Zone D, where the LLI offices and volunteer house is located, was part of the original government plan but its incarnation was much more of a bottom up populist movement than top down government project. I recently sat down with Queta, a long time LLI employee and 28 year resident of Huaycán, to talk about the History of Zone D and the changes she has witnessed since first moving into Zone D in 1986.
Early habitation of Zone D was pushed by Ñaña Las Malvinas, a housing association comprised predominately of teachers. Representatives were positioned at the entrance of Huaycán, off of the Central Highway, to encourage migrants from the Andes and other landless individuals to move to Huaycán.

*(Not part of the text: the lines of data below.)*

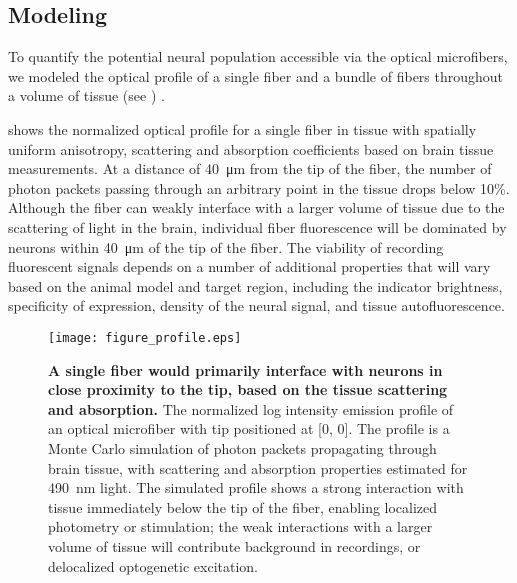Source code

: \subsection{Modeling}

To quantify the potential neural population accessible via the 
optical microfibers, we modeled the optical profile of a single 
fiber and a bundle of fibers throughout a volume of tissue 
(see ) \cite{Boas:2002ue}.

 shows the normalized optical profile for a single fiber 
in tissue with spatially uniform anisotropy, scattering and 
absorption coefficients based on brain tissue measurements. At 
a distance of 40~\si{\micro\meter} from the tip of the fiber, the number of photon 
packets passing through an arbitrary point 
in the tissue drops below 10\%. Although the fiber can weakly interface with a 
larger volume of tissue due to the scattering of light in the 
brain, individual fiber fluorescence will be dominated 
by neurons within 40~\si{\micro\meter} of the tip of the fiber. The viability of 
recording fluorescent signals depends on a number of additional 
properties that will vary based on the animal model and target 
region, including the indicator brightness, specificity of 
expression, density of the neural signal, and tissue 
autofluorescence.

\begin{figure}
\texttt{[image: figure\_profile.eps]}
\caption[Profile of single fiber.]{\textbf{A single fiber would primarily interface with 
neurons in close proximity to the tip, based on the tissue 
scattering and absorption.} The normalized log intensity 
emission profile of an optical microfiber with tip 
positioned at [0, 0]. The profile is a Monte Carlo 
simulation of photon packets propagating through 
brain tissue, with scattering and absorption properties 
estimated for 490~nm light. The simulated profile shows 
a strong interaction with tissue immediately below the 
tip of the fiber, enabling localized photometry or 
stimulation; the weak interactions with a larger volume 
of tissue will contribute background in recordings, or 
delocalized optogenetic excitation.}
\label{fig:profile}
\end{figure}


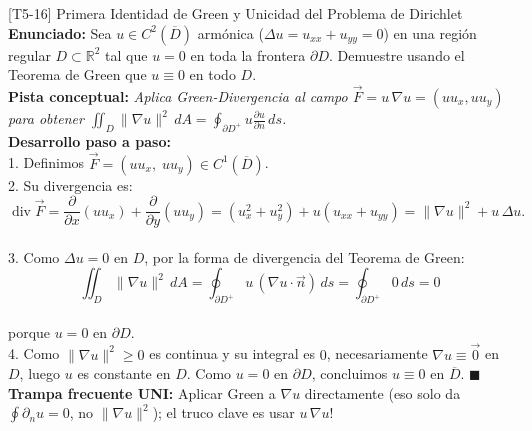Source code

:\documentclass[11pt,a4paper]{article}
\begin{document}
\begin{ejerciciobox}{[T5-16] Primera Identidad de Green y Unicidad del Problema de Dirichlet}
\textbf{Enunciado:} Sea $u \in C^2(\overline{D})$ armónica ($\Delta u = u_{xx} + u_{yy} = 0$) en una región regular $D \subset \mathbb{R}^2$ tal que $u = 0$ en toda la frontera $\partial D$. Demuestre usando el Teorema de Green que $u \equiv 0$ en todo $D$.\\[0.2cm]
\textbf{Pista conceptual:} \emph{Aplica Green-Divergencia al campo $\vec{F} = u\,\nabla u = (u u_x, u u_y)$ para obtener $\iint_D \|\nabla u\|^2\,dA = \oint_{\partial D^+} u\frac{\partial u}{\partial n}\,ds$.}\\[0.2cm]
\textbf{Desarrollo paso a paso:}\\
1. Definimos $\vec{F} = (u u_x,\; u u_y) \in C^1(\overline{D})$.\\
2. Su divergencia es:\\
$$\operatorname{div}\vec{F} = \frac{\partial}{\partial x}(u u_x) + \frac{\partial}{\partial y}(u u_y) = (u_x^2 + u_y^2) + u(u_{xx} + u_{yy}) = \|\nabla u\|^2 + u\,\Delta u.$$\\
3. Como $\Delta u = 0$ en $D$, por la forma de divergencia del Teorema de Green:\\
$$\iint_D \|\nabla u\|^2\,dA = \oint_{\partial D^+} u\,(\nabla u \cdot \vec{n})\,ds = \oint_{\partial D^+} 0\,ds = 0$$\\
porque $u = 0$ en $\partial D$.\\
4. Como $\|\nabla u\|^2 \ge 0$ es continua y su integral es $0$, necesariamente $\nabla u \equiv \vec{0}$ en $D$, luego $u$ es constante en $D$. Como $u = 0$ en $\partial D$, concluimos $u \equiv 0$ en $\overline{D}$. $\blacksquare$\\[0.2cm]
\textbf{Trampa frecuente UNI:} Aplicar Green a $\nabla u$ directamente (eso solo da $\oint \partial_n u = 0$, no $\|\nabla u\|^2$); el truco clave es usar $u\,\nabla u$!
\end{ejerciciobox}
\end{document}
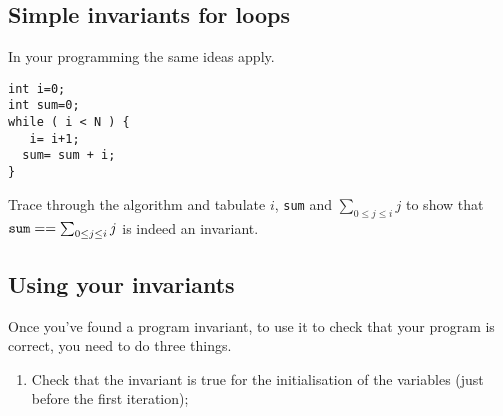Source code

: \documentclass[twoside=false,DIV=14]{scrartcl}
\begin{document}
\begin{itemize}
%
%
%
%

\subsection*{Simple invariants for loops}

In your programming the same ideas apply.

\begin{verbatim}
int i=0;  
int sum=0;
while ( i < N ) {
   i= i+1;
  sum= sum + i;
}
\end{verbatim}

Trace through the algorithm and tabulate $i$, {\tt sum} and $\sum_{0\leq j \leq i} j$ to  show that ${\tt sum} == \sum_{0\leq j \leq i} j$ is indeed an invariant. 


\subsection*{Using your invariants}

Once you've found a program invariant, to use it to
check that your program is correct, you need to do three things.

\begin{enumerate}
\item Check that the invariant is true for the initialisation of the variables (just before the first iteration);


\end{enumerate}
\end{itemize}
\end{document}
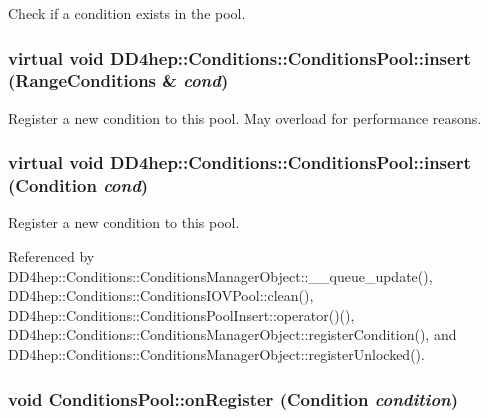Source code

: Check if a condition exists in the pool. \hypertarget{class_d_d4hep_1_1_conditions_1_1_conditions_pool_a0acc07312e725ef5fb80e0de276b501e}{
\subsubsection[{insert}]{\setlength{\rightskip}{0pt plus 5cm}virtual void DD4hep::Conditions::ConditionsPool::insert ({\bf RangeConditions} \& {\em cond})}}
\label{class_d_d4hep_1_1_conditions_1_1_conditions_pool_a0acc07312e725ef5fb80e0de276b501e}


Register a new condition to this pool. May overload for performance reasons. \hypertarget{class_d_d4hep_1_1_conditions_1_1_conditions_pool_a90abd47fd41d04d96b180aa244786b01}{
\subsubsection[{insert}]{\setlength{\rightskip}{0pt plus 5cm}virtual void DD4hep::Conditions::ConditionsPool::insert ({\bf Condition} {\em cond})}}
\label{class_d_d4hep_1_1_conditions_1_1_conditions_pool_a90abd47fd41d04d96b180aa244786b01}


Register a new condition to this pool. 

Referenced by DD4hep::Conditions::ConditionsManagerObject::\_\-\_\-queue\_\-update(), DD4hep::Conditions::ConditionsIOVPool::clean(), DD4hep::Conditions::ConditionsPoolInsert::operator()(), DD4hep::Conditions::ConditionsManagerObject::registerCondition(), and DD4hep::Conditions::ConditionsManagerObject::registerUnlocked().\hypertarget{class_d_d4hep_1_1_conditions_1_1_conditions_pool_aac40c7730b4ef3cb08253c98a6d79ee2}{
\subsubsection[{onRegister}]{\setlength{\rightskip}{0pt plus 5cm}void ConditionsPool::onRegister ({\bf Condition} {\em condition})}}
\label{class_d_d4hep_1_1_conditions_1_1_conditions_pool_aac40c7730b4ef3cb08253c98a6d79ee2}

Free land was granted to those that chose to move to Huaycán but the conditions were fairly harsh.
As with the rest of Huaycán, the area of land that turned into Zone D was covered in rocks and boulders, there was no running water, no roads, no electricity, little income generating economy, and government assistance to remedy this situation was non-existent. The new residents of Zone D worked together to clear the land of rocks, organize local governance, provide neighborhood policing, and build houses, roads and local comunales or community buildings. These locales often housed comedores which are community kitchens where resources are pooled to provide meals much cheaper than possible by cooking for individual families.

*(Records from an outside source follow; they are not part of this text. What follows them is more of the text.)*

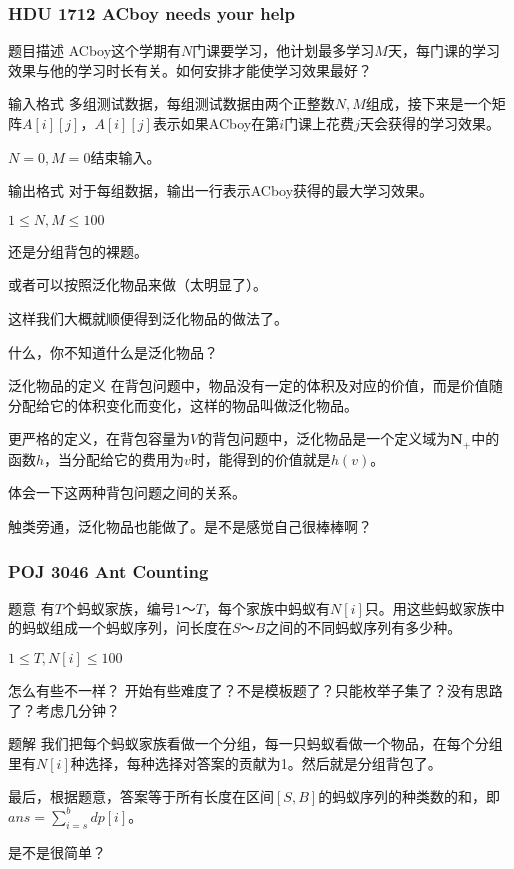 \documentclass[UTF-8,aspectratio=1610]{ctexbeamer}
\begin{document}
\begin{frame}
\frametitle{HDU 1712 ACboy needs your help}
\begin{block}{题目描述}
ACboy这个学期有$N$门课要学习，他计划最多学习$M$天，每门课的学习效果与他的学习时长有关。如何安排才能使学习效果最好？
\end{block}
\begin{alertblock}{输入格式}
多组测试数据，每组测试数据由两个正整数$N,M$组成，接下来是一个矩阵$A[i][j]$，$A[i][j]$表示如果ACboy在第$i$门课上花费$j$天会获得的学习效果。

$N=0,M=0$结束输入。
\end{alertblock}
\begin{exampleblock}{输出格式}
对于每组数据，输出一行表示ACboy获得的最大学习效果。

$1\leqslant N,M\leqslant 100$
\end{exampleblock}
\end{frame}
\begin{frame}
还是分组背包的裸题。\pause

或者可以按照泛化物品来做（太明显了）。\pause

这样我们大概就顺便得到泛化物品的做法了。\pause

什么，你不知道什么是泛化物品？\pause

\begin{alertblock}{泛化物品的定义}
在背包问题中，物品没有一定的体积及对应的价值，而是价值随分配给它的体积变化而变化，这样的物品叫做泛化物品。

更严格的定义，在背包容量为$V$的背包问题中，泛化物品是一个定义域为$\mathbf{N_+}$中的函数$h$，当分配给它的费用为$v$时，能得到的价值就是$h(v)$。
\end{alertblock}\pause

体会一下这两种背包问题之间的关系。\pause

触类旁通，泛化物品也能做了。是不是感觉自己很棒棒啊？
\end{frame}
\begin{frame}
\frametitle{POJ 3046 Ant Counting}
\begin{block}{题意}
有$T$个蚂蚁家族，编号$1$～$T$，每个家族中蚂蚁有$N[i]$只。用这些蚂蚁家族中的蚂蚁组成一个蚂蚁序列，问长度在$S$～$B$之间的不同蚂蚁序列有多少种。

$1\leqslant T,N[i]\leqslant 100$
\end{block}
\pause
\begin{alertblock}{怎么有些不一样？}
开始有些难度了？不是模板题了？只能枚举子集了？没有思路了？考虑几分钟？
\end{alertblock}
\pause
\begin{exampleblock}{题解}
我们把每个蚂蚁家族看做一个分组，每一只蚂蚁看做一个物品，在每个分组里有$N[i]$种选择，每种选择对答案的贡献为1。然后就是分组背包了。\pause

最后，根据题意，答案等于所有长度在区间$[S,B]$的蚂蚁序列的种类数的和，即$ans=\sum_{i=s}^bdp[i]$。\pause

是不是很简单？
\end{exampleblock}
\end{frame}
\end{document}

Early houses were temporary shacks usually made from wood and other cheap natural materials and did not have running water or electricity. In February of 1987 political and social leaders from Huaycán mobilized a large march into Lima to demand services be extended into their community, and despite violent confrontation with police and infiltration by Shining Path insurgents, their demands were heard by Parliament. This march was successful in getting power lines run to every zone, including those not yet inhabited, but work on building a reservoir and extending water services was not begun until after an additional protest march in March of 1988.
Zone D, in the foreground, as seen from above at dusk.
Over the past 30 years Zone D has continued to develop and experience upgrades to the living conditions and infrastructure. Houses have transitioned from their humble shack beginnings to three and even a few four story brick homes, there are schools, shops, a technology institute, and within the last sixth months many of the roads have been paved. Zone D is now one of the more developed zones in Huaycán and home to many teachers, working professionals, small business owners and working class families. While the comedores see less use than they used to, the energy and sense of community has remained. This is particularly evident when walking around the neighborhood on weekends and evenings when families, friends, neighbors and kids gather outside to play ball, dance, grill and relax.
A newly paved road goes up the hill into the middle of Zone D.
LLI is now an established aspect of life in Zone D. Our classroom here has been the hub of LLI education and welcomed students from Zone D and surrounding areas for nearly five years and we have developed a positive relationship with our direct community. Our volunteers, who generally stand out, are regularly greeted by students, former students, parents and neighbors alike making Zone D a very welcoming home.